No por casualidad nada más finalizar el Seculum Obscurum con el pontificado de San León IX (1049-1054), se empiezan a tomar las decisiones que conducen a la regulación definitiva y a la dignificación de la elección papal. En esa línea, el Papa Nicolás II (1059-1061) decide que sólo los obispos cardenales sean electores papales, bien que hayan de someter su elección tanto a los miembros del clero como a los laicos. Víctor III (1086-1087), beato de la Iglesia, no pedirá ya la ratificación imperial, y desde él no lo hará ningún otro Papa, con lo que el Romano Pontífice se desembaraza de tan penoso y humillante trámite.
De los decretos papales, el tema pasa a los concilios: el de Letrán II (1139) revalida que sólo los cardenales tomen parte en la elección del Papa; el de Letrán III (1179), ecuménico como el anterior, aprueba que la mayoría exigible para la elección sea de dos tercios de los mismos.
La ambiciosa mayoría de dos tercios establecida en Letrán, -aún hoy vigente aunque Juan Pablo II establezca un breve paréntesis en el que el Papa podía llegar a ser elegido por una simple mayoría absoluta luego restablecida por Benedicto XVI-, no tardará en pasar factura, lo que ocurrirá tan pronto como en 1268, cuando a la muerte de Clemente IV (1265-1268), los cardenales pasen tres años sin encontrar un sucesor, no siendo capaces de lograr más acuerdo que el de nombrar unos comisionados para que elijan el Papa, mediante el sistema que se da en llamar per compromissum.

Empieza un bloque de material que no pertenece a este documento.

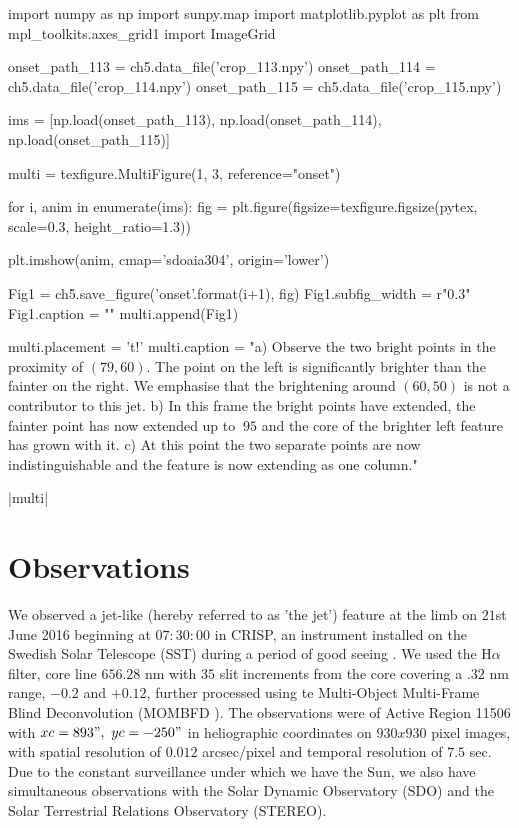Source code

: \begin{pycode}[chapter5]
import numpy as np
import sunpy.map
import matplotlib.pyplot as plt
from mpl_toolkits.axes_grid1 import ImageGrid

onset_path_113 = ch5.data_file('crop_113.npy')
onset_path_114 = ch5.data_file('crop_114.npy')
onset_path_115 = ch5.data_file('crop_115.npy')

ims = [np.load(onset_path_113), np.load(onset_path_114), np.load(onset_path_115)]


multi = texfigure.MultiFigure(1, 3, reference="onset")

for i, anim in enumerate(ims):
    fig = plt.figure(figsize=texfigure.figsize(pytex, scale=0.3, height_ratio=1.3))

    plt.imshow(anim, cmap='sdoaia304', origin='lower')

    Fig1 = ch5.save_figure('onset{}'.format(i+1), fig)
    Fig1.subfig_width = r"0.3\textwidth"
    Fig1.caption = ""
    multi.append(Fig1)

multi.placement = 't!'
multi.caption = "a) Observe the two bright points in the proximity of $(79, 60)$. The point on the left is significantly brighter than the fainter on the right. We emphasise that the brightening around $(60, 50)$ is not a contributor to this jet. b) In this frame the bright points have extended, the fainter point has now extended up to $~95$ and the core of the brighter left feature has grown with it. c) At this point the two separate points are now indistinguishable and the feature is now extending as one column."
\end{pycode}

\py[chapter5]|multi|



\section{Observations}
\label{obs_sect}
We observed a jet-like (hereby referred to as 'the jet') feature at the limb on $21$st June 2016 beginning at $07:30:00$ in CRISP, an instrument installed on the Swedish Solar Telescope (SST) during a period of good seeing \citep{Scharmer2003}.
We used the H$\alpha$ filter, core line $656.28$ nm with $35$ slit increments from the core covering a $.32$ nm range, $-0.2$ and $+0.12$, further processed using te Multi-Object Multi-Frame Blind Deconvolution (MOMBFD \cite{vanNoort2005}).
The observations were of Active Region 11506 with $xc = 893",\ yc = -250"$ in heliographic coordinates on $930x930$ pixel images, with spatial resolution of $0.012$ arcsec/pixel and temporal resolution of $7.5$ sec.
Due to the constant surveillance under which we have the Sun, we also have simultaneous observations with the Solar Dynamic Observatory (SDO) and the Solar Terrestrial Relations Observatory (STEREO).

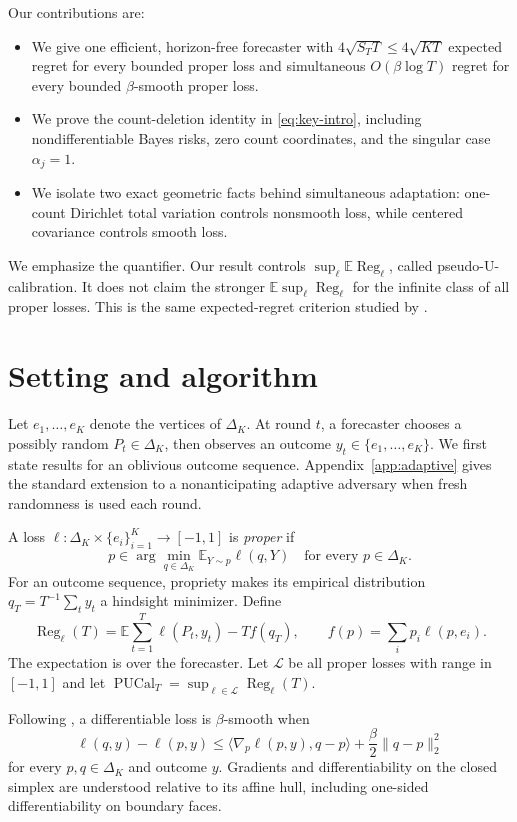 \documentclass{article}
\theoremstyle{definition}
\theoremstyle{remark}
\newcommand{\E}{\mathbb E}
\newcommand{\DeltaK}{\Delta_K}
\newcommand{\Reg}{\operatorname{Reg}}
\newcommand{\PUCal}{\operatorname{PUCal}}
\begin{document}
Our contributions are:
\begin{itemize}
 \item We give one efficient, horizon-free forecaster with
$4\sqrt{S_TT}\leq4\sqrt{KT}$ expected regret for every bounded proper loss and simultaneous $O(\beta\log T)$ regret for every bounded $\beta$-smooth proper loss.
 \item We prove the count-deletion identity in \eqref{eq:key-intro}, including
nondifferentiable Bayes risks, zero count coordinates, and the singular case $\alpha_j=1$.
 \item We isolate two exact geometric facts behind simultaneous adaptation:
one-count Dirichlet total variation controls nonsmooth loss, while centered covariance controls smooth loss.
\end{itemize}

We emphasize the quantifier.  Our result controls $\sup_\ell\E\Reg_\ell$, called pseudo-U-calibration.  It does not claim the stronger $\E\sup_\ell\Reg_\ell$ for the infinite class of all proper losses. This is the same expected-regret criterion studied by \citet{frongillo2026simultaneous}.

\section{Setting and algorithm}\label{sec:setting}

Let $e_1,\ldots,e_K$ denote the vertices of $\DeltaK$.  At round $t$, a forecaster chooses a possibly random $P_t\in\DeltaK$, then observes an outcome $y_t\in\{e_1,\ldots,e_K\}$.  We first state results for an oblivious outcome sequence.  Appendix~\ref{app:adaptive} gives the standard extension to a nonanticipating adaptive adversary when fresh randomness is used each round.

A loss $\ell:\DeltaK\times\{e_i\}_{i=1}^K\to[-1,1]$ is \emph{proper} if \[ p\in\arg\min_{q\in\DeltaK}\E_{Y\sim p}\ell(q,Y) \quad\text{for every }p\in\DeltaK. \] For an outcome sequence, propriety makes its empirical distribution $q_T=T^{-1}\sum_ty_t$ a hindsight minimizer.  Define \[ \Reg_\ell(T)=\E\sum_{t=1}^T\ell(P_t,y_t)-T f(q_T), \qquad f(p)=\sum_i p_i\ell(p,e_i). \] The expectation is over the forecaster.  Let $\mathcal L$ be all proper losses with range in $[-1,1]$ and let $\PUCal_T=\sup_{\ell\in\mathcal L}\Reg_\ell(T)$.

Following \citet{frongillo2026simultaneous}, a differentiable loss is $\beta$-smooth when
\begin{equation}
 \ell(q,y)-\ell(p,y)
 \leq\langle\nabla_p\ell(p,y),q-p\rangle
       +\frac\beta2\|q-p\|_2^2                 \tag{2}\label{eq:smooth}
\end{equation}
for every $p,q\in\DeltaK$ and outcome $y$. Gradients and differentiability on the closed simplex are understood relative to its affine hull, including one-sided differentiability on boundary faces.
\end{document}
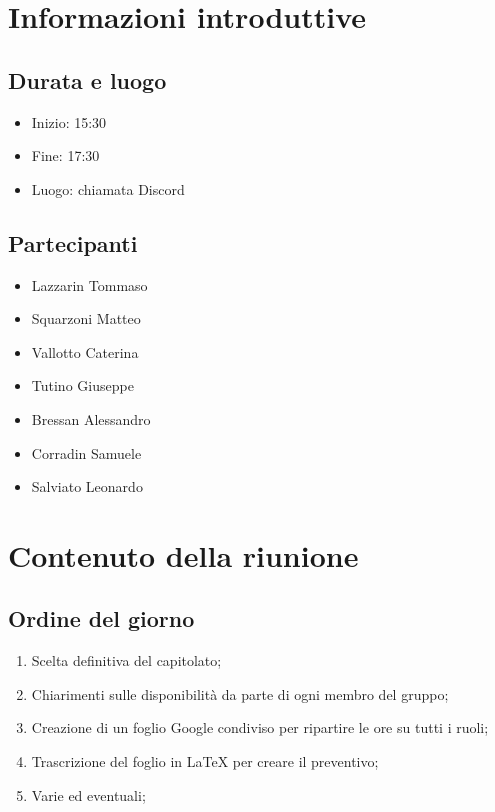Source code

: \documentclass[10pt]{article}
\begin{document}
\newpage
\tableofcontents{\newpage}

\section{Informazioni introduttive}
\subsection{Durata e luogo}
\begin{itemize}
  \item Inizio: 15:30
  \item Fine: 17:30
  \item Luogo: chiamata Discord
\end{itemize}
\subsection{Partecipanti}
\begin{itemize}
  \item Lazzarin Tommaso
  \item Squarzoni Matteo
  \item Vallotto Caterina
  \item Tutino Giuseppe
  \item Bressan Alessandro
  \item Corradin Samuele
  \item Salviato Leonardo
\end{itemize}

\section{Contenuto della riunione}
\subsection{Ordine del giorno}
\begin{enumerate}
  \item Scelta definitiva del capitolato;
  \item Chiarimenti sulle disponibilità da parte di ogni membro del gruppo;
  \item Creazione di un foglio Google condiviso per ripartire le ore su tutti i ruoli;
  \item Trascrizione del foglio in LaTeX per creare il preventivo;
  \item Varie ed eventuali;
\end{enumerate}
\end{document}
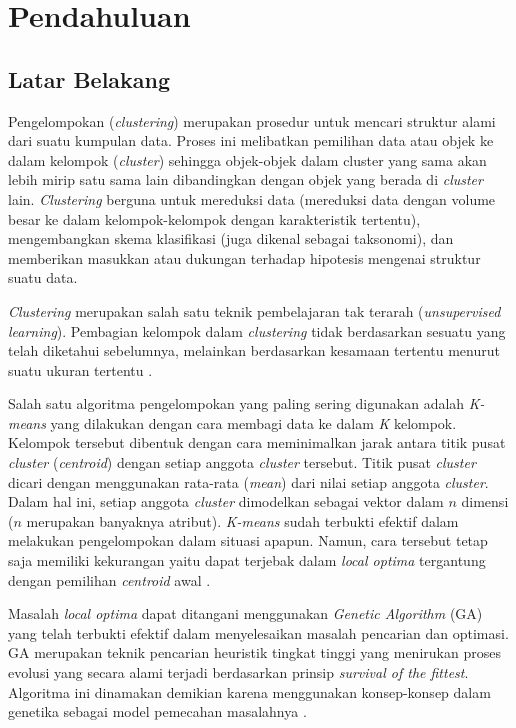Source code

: \chapter{Pendahuluan}
\label{chap:intro}
   
\section{Latar Belakang}
\label{sec:label}

Pengelompokan (\textit{clustering}) merupakan prosedur untuk mencari struktur alami dari suatu kumpulan data. Proses ini melibatkan pemilihan data atau objek ke dalam kelompok (\textit{cluster}) sehingga objek-objek dalam cluster yang sama akan lebih mirip satu sama lain dibandingkan dengan objek yang berada di \textit{cluster} lain. \textit{Clustering} berguna untuk mereduksi data (mereduksi data dengan volume besar ke dalam kelompok-kelompok dengan karakteristik tertentu), mengembangkan skema klasifikasi (juga dikenal sebagai taksonomi), dan memberikan masukkan atau dukungan terhadap hipotesis mengenai struktur suatu data.

\textit{Clustering} merupakan salah satu teknik pembelajaran tak terarah (\textit{unsupervised learning}). Pembagian kelompok dalam \textit{clustering} tidak berdasarkan sesuatu yang telah diketahui sebelumnya, melainkan berdasarkan kesamaan tertentu menurut suatu ukuran tertentu \cite{raposo2014automatic}.

Salah satu algoritma pengelompokan yang paling sering digunakan adalah \textit{K-means} yang dilakukan dengan cara membagi data ke dalam \textit{K} kelompok. Kelompok tersebut dibentuk dengan cara meminimalkan jarak antara titik pusat \textit{cluster} (\textit{centroid}) dengan setiap anggota \textit{cluster} tersebut. Titik pusat \textit{cluster} dicari dengan menggunakan rata-rata (\textit{mean}) dari nilai setiap anggota \textit{cluster}. Dalam hal ini, setiap anggota \textit{cluster} dimodelkan sebagai vektor dalam $n$ dimensi ($n$ merupakan banyaknya atribut). \textit{K-means} sudah terbukti efektif dalam melakukan pengelompokan  dalam situasi apapun. Namun, cara tersebut tetap saja memiliki kekurangan yaitu dapat terjebak dalam \textit{local optima} tergantung dengan pemilihan \textit{centroid} awal \cite{maulik2000genetic}.

Masalah \textit{local optima} dapat ditangani menggunakan \textit{Genetic Algorithm} (GA) yang telah terbukti efektif dalam menyelesaikan masalah pencarian dan optimasi. GA merupakan teknik pencarian heuristik tingkat tinggi yang menirukan proses evolusi yang secara alami terjadi \cite{holland1992genetic} berdasarkan prinsip \textit{survival of the fittest}. Algoritma ini dinamakan demikian karena menggunakan konsep-konsep dalam genetika sebagai model pemecahan masalahnya \cite{sivanandam2007introduction}.

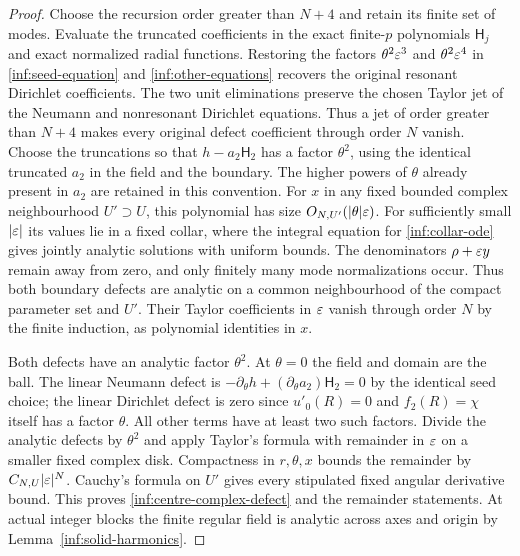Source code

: \begin{proof}
Choose the recursion order greater than $N+4$ and retain its finite
set of modes. Evaluate the truncated coefficients in the exact
finite-$p$ polynomials $\mathsf H_j$ and exact normalized radial functions.
Restoring the factors $\theta^2\eps^3$ and $\theta^2\eps^4$
in \eqref{inf:seed-equation} and \eqref{inf:other-equations}
recovers the original resonant Dirichlet coefficients. The two
unit eliminations preserve the chosen Taylor jet of the Neumann
and nonresonant Dirichlet equations. Thus a jet of order greater
than $N+4$ makes every original defect coefficient through order
$N$ vanish.
Choose the truncations so that $h-a_2\mathsf H_2$ has a factor
$\theta^2$, using the identical truncated $a_2$ in the field and
the boundary. The higher powers of $\theta$ already present in
$a_2$ are retained in this convention.
For $x$ in any fixed bounded complex neighbourhood $U'\supset U$,
this polynomial has size $O_{N,U'}(|\theta|\eps)$.
For sufficiently small $|\eps|$ its values lie in a fixed collar,
where the integral equation for \eqref{inf:collar-ode} gives jointly
analytic solutions with uniform bounds. The denominators
$\rho+\eps y$ remain away from zero, and only finitely many mode
normalizations occur. Thus both boundary defects are analytic on a
common neighbourhood of the compact parameter set and $U'$.
Their Taylor coefficients in $\eps$ vanish through order $N$ by the
finite induction, as polynomial identities in $x$.

Both defects have an analytic factor $\theta^2$.
At $\theta=0$ the field and domain are the ball. The
linear Neumann defect is
$-\partial_\theta h+(\partial_\theta a_2)\mathsf H_2=0$ by the identical
seed choice; the linear Dirichlet defect is zero since
$u'_0(R)=0$ and $f_2(R)=\chi$ itself has a factor $\theta$.
All other terms have at least two such factors.
Divide the analytic defects by $\theta^2$ and apply Taylor's formula
with remainder in $\eps$ on a smaller fixed complex disk. Compactness
in $r,\theta,x$ bounds the remainder by $C_{N,U}|\eps|^N$.
Cauchy's formula on $U'$ gives every stipulated fixed angular
derivative bound. This proves \eqref{inf:centre-complex-defect} and
the remainder statements. At actual integer blocks the finite regular field is
analytic across axes and origin by Lemma~\ref{inf:solid-harmonics}.
\end{proof}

El suceso servirá para que, elegido Papa Gregorio X (1271-1276), éste ponga manos a la obra y en el II Concilio de Lyon (1274), reglamente definitivamente todo lo relativo a la elección papal, llegándose así al importantísimo decreto “Ubi periculum maius” que crea los famosos “cónclaves” (del latín cum=con clave=llave, con llave), así llamado el lugar en el que, de ahí en adelante, se reunirán los cardenales electores para elegir papa, y por extensión, todo el proceso que conduce a la elección papal, en situación de absoluta reclusión y aislamiento con el exterior, y con un régimen que permite incluso reducir sus vituallas tras tres días de deliberaciones infructuosas, y nuevamente otra vez, dos días después.